Today these now-ramshackle huts can still be seen loitering in the corner of a field where they were once used a century ago.

But if you take a visit down to Curdridge you can see these derelict tin shacks beautifully restored and ready to use in whatever manner you wish.

Matt Plummer and Chris Tidman have taken it upon themselves to revitalise the traditional shepherds’ huts into something more modern and much more useful, transforming them into rooms for quirky B&Bs, offices or even little personalised garden retreats.

“They are the quintessentially English thing,” Matt says as he brushes his hand against the fine craftsmanship. “They got pushed to one side because of modern farming techniques.

“These huts we're once a common sight on many of the farms and estates all across the downs.
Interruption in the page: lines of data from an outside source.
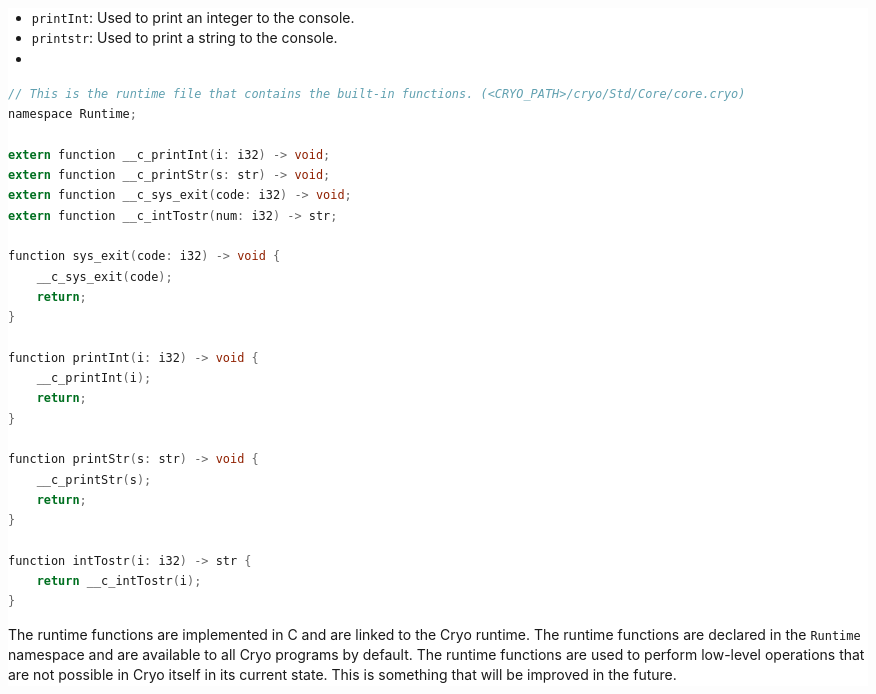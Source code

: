 - `printInt`: Used to print an integer to the console.
- `printstr`: Used to print a string to the console.
- 

```c
// This is the runtime file that contains the built-in functions. (<CRYO_PATH>/cryo/Std/Core/core.cryo)
namespace Runtime;

extern function __c_printInt(i: i32) -> void;
extern function __c_printStr(s: str) -> void;
extern function __c_sys_exit(code: i32) -> void;
extern function __c_intTostr(num: i32) -> str;

function sys_exit(code: i32) -> void {
    __c_sys_exit(code);
    return;
}

function printInt(i: i32) -> void {
    __c_printInt(i);
    return;
}

function printStr(s: str) -> void {
    __c_printStr(s);
    return;
}

function intTostr(i: i32) -> str {
    return __c_intTostr(i);
}
```

The runtime functions are implemented in C and are linked to the Cryo runtime. The runtime functions are declared in the `Runtime` namespace and are available to all Cryo programs by default. The runtime functions are used to perform low-level operations that are not possible in Cryo itself in its current state. This is something that will be improved in the future.
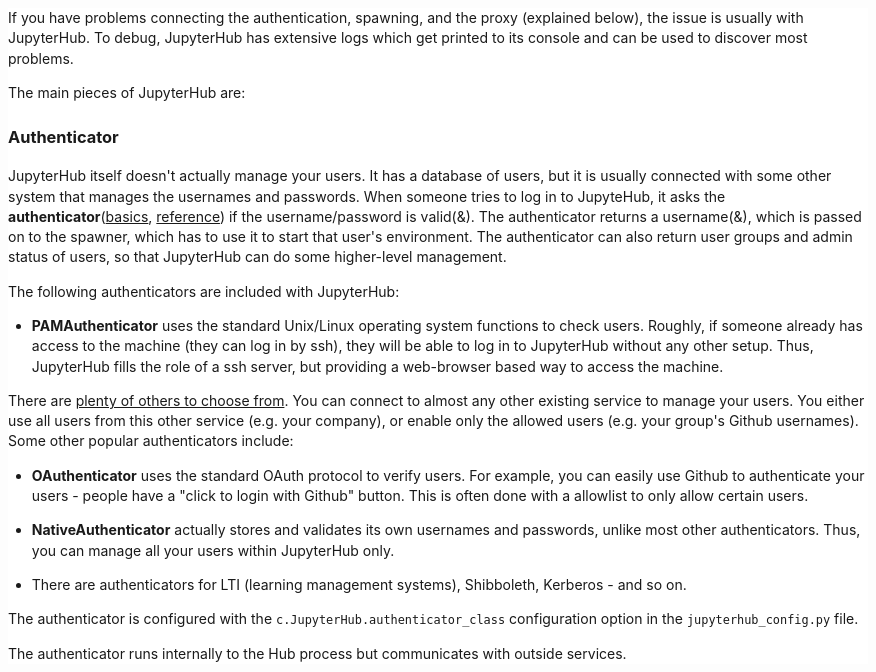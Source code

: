 If you have problems connecting the authentication, spawning, and the
proxy (explained below), the issue is usually with JupyterHub. To
debug, JupyterHub has extensive logs which get printed to its console
and can be used to discover most problems.

The main pieces of JupyterHub are:

### Authenticator

JupyterHub itself doesn't actually manage your users. It has a
database of users, but it is usually connected with some other system
that manages the usernames and passwords. When someone tries to log
in to JupyteHub, it asks the
**authenticator**([basics](authenticators),
[reference](../reference/authenticators)) if the
username/password is valid(&). The authenticator returns a username(&),
which is passed on to the spawner, which has to use it to start that
user's environment. The authenticator can also return user
groups and admin status of users, so that JupyterHub can do some
higher-level management.

The following authenticators are included with JupyterHub:

- **PAMAuthenticator** uses the standard Unix/Linux operating system
  functions to check users. Roughly, if someone already has access to
  the machine (they can log in by ssh), they will be able to log in to
  JupyterHub without any other setup. Thus, JupyterHub fills the role
  of a ssh server, but providing a web-browser based way to access the
  machine.

There are [plenty of others to choose from](https://github.com/jupyterhub/jupyterhub/wiki/Authenticators).
You can connect to almost any other existing service to manage your
users. You either use all users from this other service (e.g. your
company), or enable only the allowed users (e.g. your group's
Github usernames). Some other popular authenticators include:

- **OAuthenticator** uses the standard OAuth protocol to verify users.
  For example, you can easily use Github to authenticate your users -
  people have a "click to login with Github" button. This is often
  done with a allowlist to only allow certain users.

- **NativeAuthenticator** actually stores and validates its own
  usernames and passwords, unlike most other authenticators. Thus,
  you can manage all your users within JupyterHub only.

- There are authenticators for LTI (learning management systems),
  Shibboleth, Kerberos - and so on.

The authenticator is configured with the
`c.JupyterHub.authenticator_class` configuration option in the
`jupyterhub_config.py` file.

The authenticator runs internally to the Hub process but communicates
with outside services.
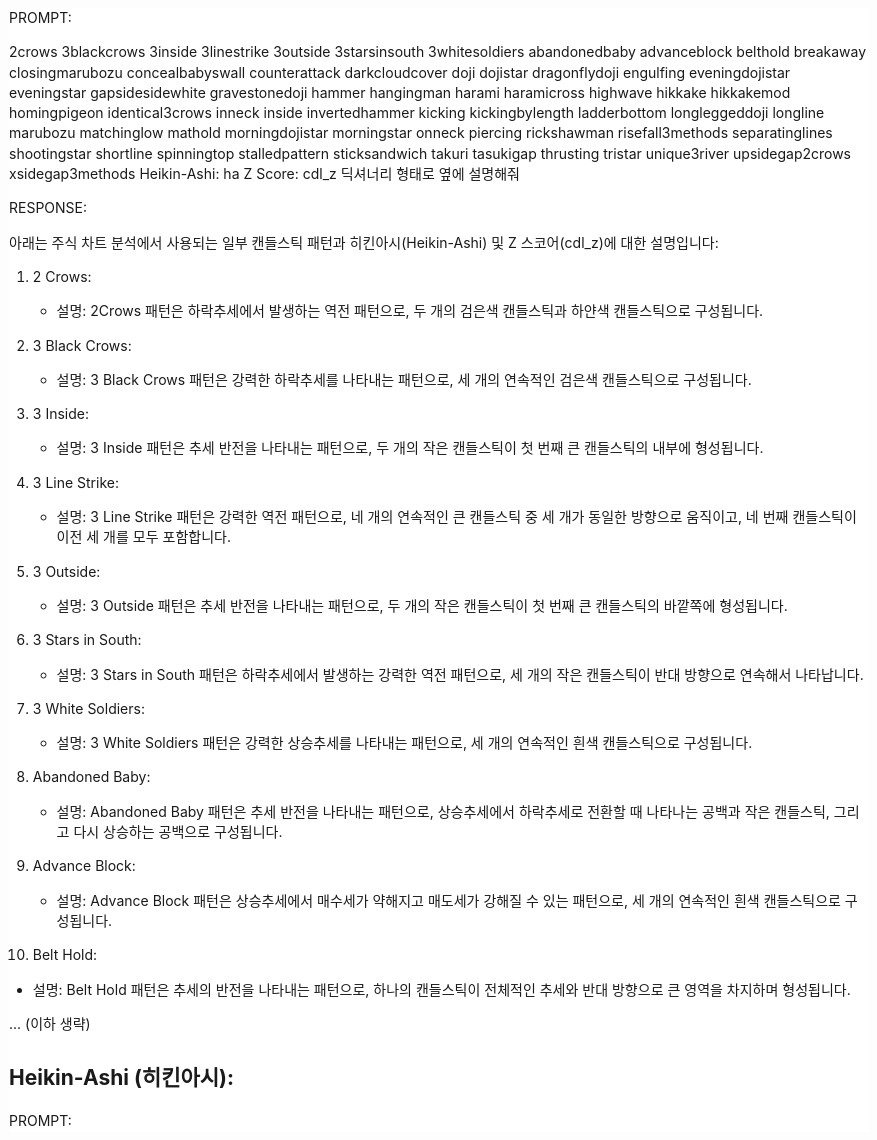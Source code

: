PROMPT:

2crows 3blackcrows 3inside 3linestrike 3outside 3starsinsouth 3whitesoldiers abandonedbaby advanceblock belthold breakaway closingmarubozu concealbabyswall counterattack darkcloudcover doji dojistar dragonflydoji engulfing eveningdojistar eveningstar gapsidesidewhite gravestonedoji hammer hangingman harami haramicross highwave hikkake hikkakemod homingpigeon identical3crows inneck inside invertedhammer kicking kickingbylength ladderbottom longleggeddoji longline marubozu matchinglow mathold morningdojistar morningstar onneck piercing rickshawman risefall3methods separatinglines shootingstar shortline spinningtop stalledpattern sticksandwich takuri tasukigap thrusting tristar unique3river upsidegap2crows xsidegap3methods Heikin-Ashi: ha Z Score: cdl\_z 딕셔너리 형태로 옆에 설명해줘

RESPONSE:

아래는 주식 차트 분석에서 사용되는 일부 캔들스틱 패턴과 히킨아시(Heikin-Ashi) 및 Z 스코어(cdl\_z)에 대한 설명입니다:

1. 2 Crows:

   * 설명: 2Crows 패턴은 하락추세에서 발생하는 역전 패턴으로, 두 개의 검은색 캔들스틱과 하얀색 캔들스틱으로 구성됩니다.

2. 3 Black Crows:

   * 설명: 3 Black Crows 패턴은 강력한 하락추세를 나타내는 패턴으로, 세 개의 연속적인 검은색 캔들스틱으로 구성됩니다.

3. 3 Inside:

   * 설명: 3 Inside 패턴은 추세 반전을 나타내는 패턴으로, 두 개의 작은 캔들스틱이 첫 번째 큰 캔들스틱의 내부에 형성됩니다.

4. 3 Line Strike:

   * 설명: 3 Line Strike 패턴은 강력한 역전 패턴으로, 네 개의 연속적인 큰 캔들스틱 중 세 개가 동일한 방향으로 움직이고, 네 번째 캔들스틱이 이전 세 개를 모두 포함합니다.

5. 3 Outside:

   * 설명: 3 Outside 패턴은 추세 반전을 나타내는 패턴으로, 두 개의 작은 캔들스틱이 첫 번째 큰 캔들스틱의 바깥쪽에 형성됩니다.

6. 3 Stars in South:

   * 설명: 3 Stars in South 패턴은 하락추세에서 발생하는 강력한 역전 패턴으로, 세 개의 작은 캔들스틱이 반대 방향으로 연속해서 나타납니다.

7. 3 White Soldiers:

   * 설명: 3 White Soldiers 패턴은 강력한 상승추세를 나타내는 패턴으로, 세 개의 연속적인 흰색 캔들스틱으로 구성됩니다.

8. Abandoned Baby:

   * 설명: Abandoned Baby 패턴은 추세 반전을 나타내는 패턴으로, 상승추세에서 하락추세로 전환할 때 나타나는 공백과 작은 캔들스틱, 그리고 다시 상승하는 공백으로 구성됩니다.

9. Advance Block:

   * 설명: Advance Block 패턴은 상승추세에서 매수세가 약해지고 매도세가 강해질 수 있는 패턴으로, 세 개의 연속적인 흰색 캔들스틱으로 구성됩니다.

10. Belt Hold:

* 설명: Belt Hold 패턴은 추세의 반전을 나타내는 패턴으로, 하나의 캔들스틱이 전체적인 추세와 반대 방향으로 큰 영역을 차지하며 형성됩니다.

... (이하 생략)

## Heikin-Ashi (히킨아시):

PROMPT:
Their main purpose was to house a shepherd, not only for the lambing season, but in general to tend to his flock of sheep as they were then used to propagate the land before modern fertilisers came into existence.”

Chris and Matt, who now operate as the Four Penny Workshop, met completely by chance when Matt was restoring an old hut.

Matt says: “I was made redundant from a long and boring laborious job and my hobby was doing up an old hut. Chris just happened to be walking by with a friend of his, we didn’t know each other or anything, he just saw what I was doing and took an interest. He said he had some spare time coming up that weekend and it just went from there.

“Chris is a bit of a furniture restorer by trade whereas I’m a bit of a handy-doer-sort-of-person. As a kid I grew up in Deane and my friend had one. It was something used for Sunday school classes.

“Chris grew up in Somerset and they had similar ones, different to those in Hampshire mind.”

Though the pair has only been going for a little over a year-and-a-half they have already managed to secure several projects, including personalised chicken coop restorations, and most recently a hut at the Queen Elizabeth Park for the South Downs National Park Authority.

“They had one there by Taskers, it was a bit battered and it’s going to be completely fitted out,” Matt adds. “They were going to change it into a hideous ice-cream parlour but we convinced them to return it to its proper former glory.

“There is a big push for them everywhere. The demand was there about 10 years ago but there seems to be another resurgence. Unlike gypsy caravans these are very simple. There’ll have cast iron wheels and inside, if you were lucky enough, it would have a stove. “Our main customers are women, I think they like the idea of something quite ornate at the bottom of their garden. Their husbands are less keen but then they see they have little stoves in and it’s a nice small enclosed space, where they can read their Hampshire Chronicle, so they end up saying ‘yes’.”